2008/03/21

Good Friday

Today, for the Western Church, is called Good Friday - a day we call "good" because it is the day when the most bad thing that has ever happened brought the whole of the world the most good. Tonight my husband and sons will be at church, and I will not be. I was not at church last night for the Maundy either. (Maundy Thursday is so called because "maundatum" is the "new commandment" Christ gave as he knelt to wash the feet of his disciples - the new commandment is that we "love one another" as he has loved us.)

The reason I have not been at church is because I have been completely laid low by some particularly virulent strain of something related to the common cold or flu. For the first time in 13 years, I'm home during all of Holy Week.

I have been blowing my nose, hoping my forehead doesn't crack and burst. And I have been sneezing and hoping my forehead doesn't crack and burst. And I have been coughing and hoping my forehead doesn't crack and burst. And I have been crying - and finding relief for the pressure in my head as the tears take away some of the pain that is coming from I know not where. Nowhere in particular, maybe. Everywhere at once, is what it feels like.

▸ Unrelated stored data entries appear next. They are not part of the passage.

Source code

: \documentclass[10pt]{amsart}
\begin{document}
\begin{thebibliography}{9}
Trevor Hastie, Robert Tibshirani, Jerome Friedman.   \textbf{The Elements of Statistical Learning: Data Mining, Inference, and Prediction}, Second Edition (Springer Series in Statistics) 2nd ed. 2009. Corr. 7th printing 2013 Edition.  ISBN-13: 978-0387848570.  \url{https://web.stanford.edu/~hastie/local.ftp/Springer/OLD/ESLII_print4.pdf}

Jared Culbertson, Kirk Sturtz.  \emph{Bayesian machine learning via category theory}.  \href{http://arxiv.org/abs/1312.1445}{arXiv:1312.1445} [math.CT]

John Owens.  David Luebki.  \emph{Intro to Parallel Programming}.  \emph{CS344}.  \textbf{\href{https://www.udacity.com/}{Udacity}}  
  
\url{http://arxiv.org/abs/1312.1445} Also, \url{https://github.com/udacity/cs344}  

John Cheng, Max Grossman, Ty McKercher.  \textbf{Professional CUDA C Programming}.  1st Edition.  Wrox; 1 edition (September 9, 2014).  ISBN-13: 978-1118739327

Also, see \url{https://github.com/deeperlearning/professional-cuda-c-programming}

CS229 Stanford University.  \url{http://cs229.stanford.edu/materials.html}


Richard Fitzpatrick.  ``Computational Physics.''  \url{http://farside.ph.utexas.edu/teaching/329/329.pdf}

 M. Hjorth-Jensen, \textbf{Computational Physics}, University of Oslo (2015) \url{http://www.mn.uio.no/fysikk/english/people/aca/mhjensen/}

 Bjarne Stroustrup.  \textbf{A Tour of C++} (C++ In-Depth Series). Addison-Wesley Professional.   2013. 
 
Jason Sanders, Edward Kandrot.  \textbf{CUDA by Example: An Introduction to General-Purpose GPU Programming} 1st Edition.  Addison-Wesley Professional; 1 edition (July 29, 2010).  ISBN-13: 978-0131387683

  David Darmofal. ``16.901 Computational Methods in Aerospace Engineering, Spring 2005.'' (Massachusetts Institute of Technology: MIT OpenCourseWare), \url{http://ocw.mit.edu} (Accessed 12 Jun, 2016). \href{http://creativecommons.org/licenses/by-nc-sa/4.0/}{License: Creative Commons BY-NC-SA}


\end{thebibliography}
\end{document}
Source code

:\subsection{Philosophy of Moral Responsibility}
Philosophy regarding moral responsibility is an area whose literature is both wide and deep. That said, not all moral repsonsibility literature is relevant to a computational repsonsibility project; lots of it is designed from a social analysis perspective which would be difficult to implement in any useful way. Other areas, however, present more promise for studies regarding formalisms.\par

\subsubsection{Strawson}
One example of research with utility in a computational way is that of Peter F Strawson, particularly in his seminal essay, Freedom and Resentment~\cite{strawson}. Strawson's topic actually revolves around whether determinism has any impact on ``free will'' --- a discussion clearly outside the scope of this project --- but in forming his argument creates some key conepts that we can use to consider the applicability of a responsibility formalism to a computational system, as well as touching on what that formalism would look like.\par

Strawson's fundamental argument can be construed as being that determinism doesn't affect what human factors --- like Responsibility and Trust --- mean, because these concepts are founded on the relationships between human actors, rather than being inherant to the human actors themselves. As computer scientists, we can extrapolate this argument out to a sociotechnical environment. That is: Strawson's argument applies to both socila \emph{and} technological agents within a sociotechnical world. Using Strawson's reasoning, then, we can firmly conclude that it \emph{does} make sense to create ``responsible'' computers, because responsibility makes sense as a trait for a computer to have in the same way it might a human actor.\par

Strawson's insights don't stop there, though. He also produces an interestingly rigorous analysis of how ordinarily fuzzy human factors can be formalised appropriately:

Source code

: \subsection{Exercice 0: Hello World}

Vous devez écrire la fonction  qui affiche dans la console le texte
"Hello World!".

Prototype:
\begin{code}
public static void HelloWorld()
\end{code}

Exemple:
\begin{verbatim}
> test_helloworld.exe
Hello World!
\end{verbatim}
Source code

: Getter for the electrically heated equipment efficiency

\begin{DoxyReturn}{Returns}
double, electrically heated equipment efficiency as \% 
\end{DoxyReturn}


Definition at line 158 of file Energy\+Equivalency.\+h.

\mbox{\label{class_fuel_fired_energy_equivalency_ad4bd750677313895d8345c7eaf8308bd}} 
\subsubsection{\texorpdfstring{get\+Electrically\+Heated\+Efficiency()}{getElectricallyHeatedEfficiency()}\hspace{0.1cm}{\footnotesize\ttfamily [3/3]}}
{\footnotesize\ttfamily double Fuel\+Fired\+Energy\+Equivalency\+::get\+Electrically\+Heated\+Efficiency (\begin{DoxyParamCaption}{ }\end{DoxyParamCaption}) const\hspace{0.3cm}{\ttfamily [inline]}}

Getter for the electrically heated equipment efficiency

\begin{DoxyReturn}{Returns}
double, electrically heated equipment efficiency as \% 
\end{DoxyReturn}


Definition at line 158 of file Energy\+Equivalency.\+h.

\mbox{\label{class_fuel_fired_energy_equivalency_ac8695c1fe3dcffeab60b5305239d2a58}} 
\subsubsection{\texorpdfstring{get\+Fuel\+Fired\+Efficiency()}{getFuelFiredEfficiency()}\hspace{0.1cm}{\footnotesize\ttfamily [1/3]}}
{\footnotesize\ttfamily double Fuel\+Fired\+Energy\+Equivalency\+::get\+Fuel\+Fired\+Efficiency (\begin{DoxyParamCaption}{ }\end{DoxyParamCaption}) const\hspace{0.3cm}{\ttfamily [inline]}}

The painting is Roger van der Weyden's Crucifixion. Tonight, while the congregation sings the hymns of contrition and pain, I will hear them without being there to hear them. As the choir chants one of the most beautiful and sorrowful pieces of music in the world (the Good Friday "Reproaches") and one by one, in quiet and usually tearful procession, the people make their three double-genuflections and then kneel one at a time to kiss the foot of the cross, I will hear them. "O my people, what have I done unto thee? Or wherein have I wearied thee? Testify against me." I will hear them, without being with them. In an oddly equal and opposite form, I will be in the Narthex again.

Perhaps this illness is a gift. Perhaps my inability to participate in a way that brings each small sound and the smell of incense to my body is a new access for me. From here I can see and hear a broader spectrum of the whole. There have been a dozen repetitions of this week already embedded in the deepest part of my soul's ears and eyes and tongue. I know this Week. This year, I see the beauty and pain and joy from a hill outside the town. In my mind's eye I watch what I cannot see, and I have never seen it like this before. It is beautiful.

Day of wrath! O day of mourning!
See fulfilled the prophets' warning,
Heaven and earth in ashes burning!

Oh what fear man's bosom rendeth,
when from heaven the Judge descendeth,
on whose sentence all dependeth.

1 comment:

Genuine Lustre said...

Oh dear - it sounds like your body is in the midst of a healing crisis of some sort.

For me, the weight of Lent feels like a grinding pressing weight. We had went to confession first and then the Tenebrae service last night. My eldest sang "Jesus In Your Dying Woes" -- all 21 verses - in between readings. Very nice.

I hope that you can emerge from this weekend as a butterfly - ready to face spring, the returning light, and the your empty sinuses - with renewed expressive energy.